Being humanitarian, being kind and loving, does not include entrusting my life or well-being to anyone whose intention or unconscious direction is to cause me harm. I am here to enjoy the life that Mother Earth gave me.

________
Ellen Jean Zoltak, “Have Gun, Will Travel” in Her Wits About Her: Self-Defense Success Stories by Women, edited by Denise Caignon and Gail Groves (1987, Harper & Row) p. 136.



July 4th, 2008

Nicola Griffith on self-defense for women

“Could you kill someone to save yourself?” Therese said.

“Yes.”

“You sound very sure.”

“If you decide to hurt someone to save yourself, you need to commit to it completely.”

“Do or don’t do, there is no try,” Nina said in a Yoda voice.

“Something like that,” I said over the nervous laughter. “But about whether or not learning this is necessary, think of all the other things you learn that you’ll probably never need. Like fire drills. It’s unlikely that you’ll ever need to scramble from your workplace at three in the afternoon because of a massive fire, but you learn the procedure just in case.” But fires weren’t directed personally at their target, they didn’t sneer and call you bitch, and if you got burnt, your friends didn’t think it was your fault. Women weren’t reared from infancy to fear fire.
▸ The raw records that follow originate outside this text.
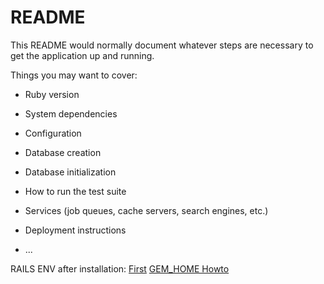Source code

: # README

This README would normally document whatever steps are necessary to get the
application up and running.

Things you may want to cover:

* Ruby version

* System dependencies

* Configuration

* Database creation

* Database initialization

* How to run the test suite

* Services (job queues, cache servers, search engines, etc.)

* Deployment instructions

* ...


RAILS ENV after installation:
[First](https://stackoverflow.com/questions/75391111/how-to-solve-bundlerpermissionerror-there-was-an-error-while-trying-to-write-t/78052179#78052179)
[GEM_HOME Howto](https://github.com/rbenv/rbenv/issues/1267#issuecomment-730126503)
“So,” I said, “the knee, the eye, the throat. The knee is a good target, difficult to protect against one of those kicks we just learnt. The eye is extremely vulnerable.” Tonya made a pecking motion. “The throat is more complicated. There are two targets. The larynx, or voice box, which you can feel if you tilt your head up and run your finger down your windpipe until you feel a bump, your Adam’s apple…It’s easier to find on a man. If you hit that bump hard it will fracture and swell. The windpipe closes.”

“Sounds easy enough,” Pauletta said.

“It is.”

Easy did not mean fast or clean. Suffocation takes minutes, and when the victim clutches at his swelling throat it grates, like a knife point dragging along a brick wall.

“It sounds easy, but how many of you think you could do it?”

They looked at one another.

“You need to know you can do it. You need to know it will work. We ended last week with Christie saying that feminine means vulnerable. And that’s what we’re told, yes, but here’s a question. If an average man attacks a woman, intending to rape her, what do you think will happen if she struggles?”

“It’ll just make things worse,” Jennifer said. “He’ll get mad and hurt you worse.”

“No, not according to Justice Department statistics. Their latest available figures say that women fight off unarmed rapists successfully seventy-two percent of the time.”

They were quiet.

“But what if he has a knife?” Jennifer again.

“Then she’ll fight him off fifty-eight percent of the time.”

“A gun?”

“Fifty-one percent.”

“More than fifty percent, even with a gun?”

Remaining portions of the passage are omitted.